Help for veterans only other veterans can provide
Robert Johnson joined the Marines to keep from being killed. He watched his best friend get shot to death in their Baton Rouge, La., neighborhood, and Johnson’s family asked him to leave for his own safety. Eight years later, the Marines were his family. They took care of each other.
When Johnson came home, he found a new fight: becoming a productive civilian.
In a hearing on Thursday, the U.S. Senate Committee on Small Business discussed plans to extend more business loans to veterans like Johnson. Some of the witnesses praised U.S. business initiatives but said the government must acknowledge most veterans get better help from each other.
“We feel like we don’t belong out here,” witness and veteran Albert Tansey said. “Veterans helping each other, helped boost the morale.”
The Small Business Administration (SBA), a federal agency launched in 1953, offers micro-loans to soldiers coming out of the service hoping to rebuild their lives.
Tansey said military-trained businessmen make good entrepreneurs: “Veterans already have the package. They just need to open it up.”
Katrina Nowosielski left the Marines in 2006 and decided to start a business with her husband, also an ex-Marine, building hurricane shutters. But banks denied her loan requests multiple times. The SBA provided her with a line of credit, schooling, and a business strategy.
Help is there, she said, when a veteran is ready to take it. But it could take a while for a soldier to come to the point where they “want it and want to go for it,” she added.
And micro-loans are only part of the transition process. “You deal with people three ways: emotionally, spiritually and bodily,” Johnson said.
Peer-mentoring can help veterans with some of the emotional issues they might bring out of service, said Tansey, who is president of an independent group that helps veterans establish and run small businesses. He credits much of their success to groups in which they discuss and teach each other how to run their businesses.
When a veteran comes out of the service, it’s like a “green-horn coming out of high-school,” Tansey said.
When Johnson left the Marines, he came back to a world he struggled to understand. He missed the sense of belonging and the camaraderie that came with being in the Marines.

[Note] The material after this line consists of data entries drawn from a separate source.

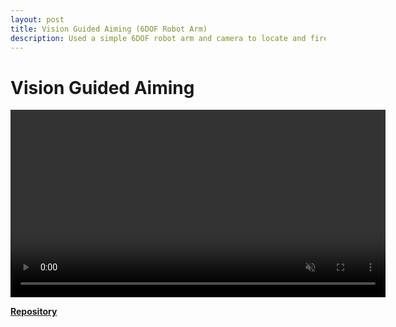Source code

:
 ```yaml
---
layout: post
title: Vision Guided Aiming (6DOF Robot Arm)
description: Used a simple 6DOF robot arm and camera to locate and fire upon a target
---
```


Vision Guided Aiming
=========

<div style="text-align: center;">
  <video width="600" autoplay muted loop playsinline controls>
    <source src="{{ '/assets/Firing.mp4' | relative_url }}" type="video/mp4">
    Your browser does not support the video tag.
  </video>
</div>

[**Repository**](https://github.com/goddardjer/SystemArms)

“When you get out, you still want that,” he said. “If you have a hard time or stuff, what’s going to keep you from getting weeds and drugs?”
But, the year Johnson came back to Baton Rouge, he found what he needed for a successful transition: three fellow veterans who befriended him. Taking care of him was part of their training. “You never leave a brother or sister behind,” he said. They took him home to play games, and to church for potlucks and programs.
“Not every veteran is going to go to a government agency and ask for a help,” Johnson said, but, “Every veteran wants to live better.”